Gupta and Ahsan became part of this initial dive into Service Fabric through a conversation a few years ago with a Microsoft executive, Gopal Kakivaya, a corporate vice president working on Azure.
Kakivaya says opening Service Fabric up for study outside the company is intended to give the developer community access and to create a standard for reliability that can advance cloud computing.
“We decided that the best way to get everybody to understand the system and even to contribute to it is to open source it,” Kakivaya said. “Cloud software is a part of every industry, and systems like this, they all need that similar kind of reliability. Some platform needs to emerge.”
According to Gupta, Service Fabric provides a framework for writing web applications in the form of microservices, a relatively new method of software design that structures apps as sets of linked services rather than monolithic software design, in which an app is created as a single, large service.
Monolithic design “turns out to be more complex because you’re dealing with one big code that’s doing a lot of things – it’s like juggling a ball and trying to flip knives at the same time,” Gupta said. “With the microservices approach you say, ‘OK, this service that I’m building, I’m going to think of this as two separate microservices, one that only juggles balls and one that only juggles knives. So I’ll write the code for juggling balls separately and the code for juggling knives separately.’”
This allows for each piece of software to be written separately by separate people, provided there is an effective application programming interface to connect them.
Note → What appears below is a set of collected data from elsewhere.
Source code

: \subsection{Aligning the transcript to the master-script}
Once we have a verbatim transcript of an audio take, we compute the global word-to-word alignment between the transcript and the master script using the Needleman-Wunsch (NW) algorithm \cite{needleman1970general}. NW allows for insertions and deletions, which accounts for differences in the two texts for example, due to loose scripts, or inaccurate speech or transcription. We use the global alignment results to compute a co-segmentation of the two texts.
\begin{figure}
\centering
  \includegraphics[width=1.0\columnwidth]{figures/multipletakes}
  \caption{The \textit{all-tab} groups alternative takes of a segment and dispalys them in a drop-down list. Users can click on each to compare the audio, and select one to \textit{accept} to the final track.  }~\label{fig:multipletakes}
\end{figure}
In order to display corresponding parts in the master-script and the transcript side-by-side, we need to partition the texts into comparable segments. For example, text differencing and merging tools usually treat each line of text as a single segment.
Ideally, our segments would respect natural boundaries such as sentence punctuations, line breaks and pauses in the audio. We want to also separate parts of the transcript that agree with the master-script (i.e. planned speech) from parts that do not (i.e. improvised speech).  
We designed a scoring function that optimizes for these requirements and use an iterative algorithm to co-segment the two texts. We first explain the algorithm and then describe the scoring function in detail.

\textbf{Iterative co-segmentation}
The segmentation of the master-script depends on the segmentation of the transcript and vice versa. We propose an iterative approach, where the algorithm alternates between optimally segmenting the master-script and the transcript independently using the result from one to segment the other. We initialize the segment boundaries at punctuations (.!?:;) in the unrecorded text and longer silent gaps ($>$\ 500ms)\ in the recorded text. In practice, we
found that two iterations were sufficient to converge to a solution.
"As long as they use an understandable API, two different micro services can talk to each other," Ahsan said.
Service Fabric provides what Gupta calls a substrate, a low-level layer like an operating system for all those apps to run on, at a huge scale – millions of users across, potentially, many thousands of servers.
Built on top of that lowest layer are more layers, the highest being the applications themselves, like BMW Connected and Skype.
“These higher applications, they have these two big requirements: They want consistency, and they also want fault tolerance -- when servers fail, you want to behavior of an application to be not different from when the servers didn’t fail,” Gupta said.
Microsoft works to build those fundamental requirements into the lowest levels of Service Fabric.
“So when the BMW guys wrote the BMW app, they did not worry about failures at all. They could just treat their data as being always consistent,” Gupta said. “We can actually tell you formally what consistency, what fault tolerance properties we provide. And you know that that’s always going to be true and you can build your application on top of that knowing that.”
Ahsan adds, “Inside the Service Fabric framework, we can imbue consistency and fault-tolerance from the ground up. Upper layers in the systems stack can rely on guarantees from the lower layers.”
According to the paper, the Microsoft Azure SQL Database service running on Service Fabric hosts 1.82 million databases -- 3.48 petabytes of data – and runs on more than 100,000 machines. Service Fabric’s cloud telemetry engine processes 3 trillion events a week.
The paper, Gupta said, is just a starting point, and sketches out directions where he and other researchers might head next, among them potential improvements to some of the components inside Service Fabric.
In all, though, Gupta, Ahsan, and Kakivaya believe Microsoft’s decision to make Service Fabric open source could be a step toward creating new, higher standards of consistency and reliability.
“Ideally, we would not want the developer to even think there are servers, we just want them to imagine one big beefy and powerful server that is the cloud,” Gupta said.